## WHAT THE TASK REQUIRES
Check each line of the data, and copy those where "which" appears.

Stored data entries:
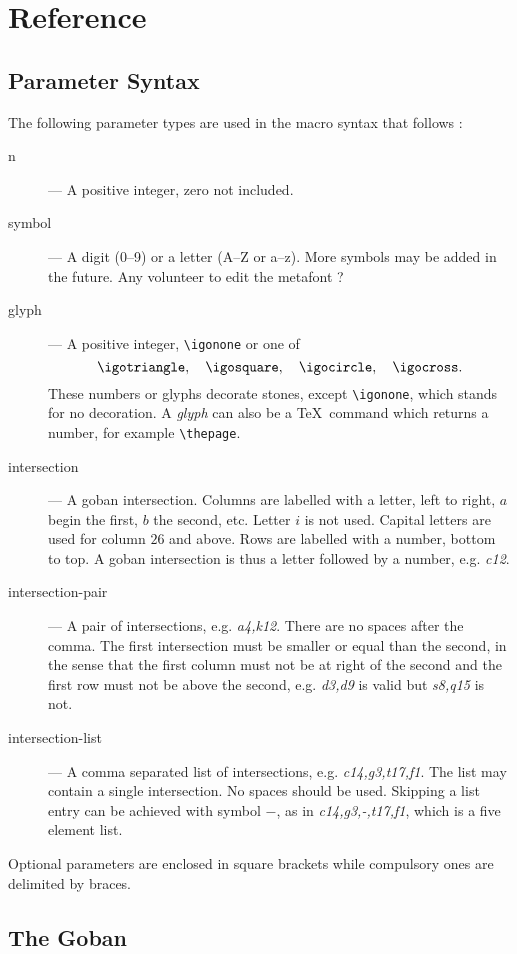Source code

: \documentclass[fleqn]{article}
\begin{document}
\section{Reference}

\subsection{Parameter Syntax}
\label{sec:parameters}

The following parameter types are used in the macro syntax that follows :
\begin{description}
	\item [n] --- A positive integer, zero not included.
	\item [symbol] --- A digit (0--9) or a letter (A--Z or a--z). More symbols may be added in the future. Any volunteer to edit the metafont ?
	\item [glyph] --- A positive integer, \verb|\igonone| or one of \[\verb|\igotriangle|, \quad \verb|\igosquare|, \quad \verb|\igocircle|, \quad \verb|\igocross|.\] These numbers or glyphs decorate stones, except \verb|\igonone|, which stands for no decoration. A \emph{glyph} can also be a \TeX\ command which returns a number, for example \verb|\thepage|.
	\item [intersection] --- A goban intersection. Columns are labelled with a letter, left to right, $a$ begin the first, $b$ the second, etc. Letter $i$ is not used. Capital letters are used for column $26$ and above. Rows are labelled with a number, bottom to top. A goban intersection is thus a letter followed by a number, e.g. \textit{c12}.
	\item [intersection-pair] --- A pair of intersections, e.g. \textit{a4,k12}. There are no spaces after the comma. The first intersection must be smaller or equal than the second, in the sense that the first column must not be at right of the second and the first row must not be above the second, e.g. \textit{d3,d9} is valid but \textit{s8,q15} is not.
	\item [intersection-list] --- A comma separated list of intersections, e.g. \textit{c14,g3,t17,f1}. The list may contain a single intersection. No spaces should be used. Skipping a list entry can be achieved with symbol $-$, as in \textit{c14,g3,-,t17,f1}, which is a five element list.
\end{description}
Optional parameters are enclosed in square brackets while compulsory ones are delimited by braces.

\subsection{The Goban}
\end{document}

## RESPONSE BELOW
	\item [glyph] --- A positive integer, \verb|\igonone| or one of \[\verb|\igotriangle|, \quad \verb|\igosquare|, \quad \verb|\igocircle|, \quad \verb|\igocross|.\] These numbers or glyphs decorate stones, except \verb|\igonone|, which stands for no decoration. A \emph{glyph} can also be a \TeX\ command which returns a number, for example \verb|\thepage|.
	\item [intersection-list] --- A comma separated list of intersections, e.g. \textit{c14,g3,t17,f1}. The list may contain a single intersection. No spaces should be used. Skipping a list entry can be achieved with symbol $-$, as in \textit{c14,g3,-,t17,f1}, which is a five element list.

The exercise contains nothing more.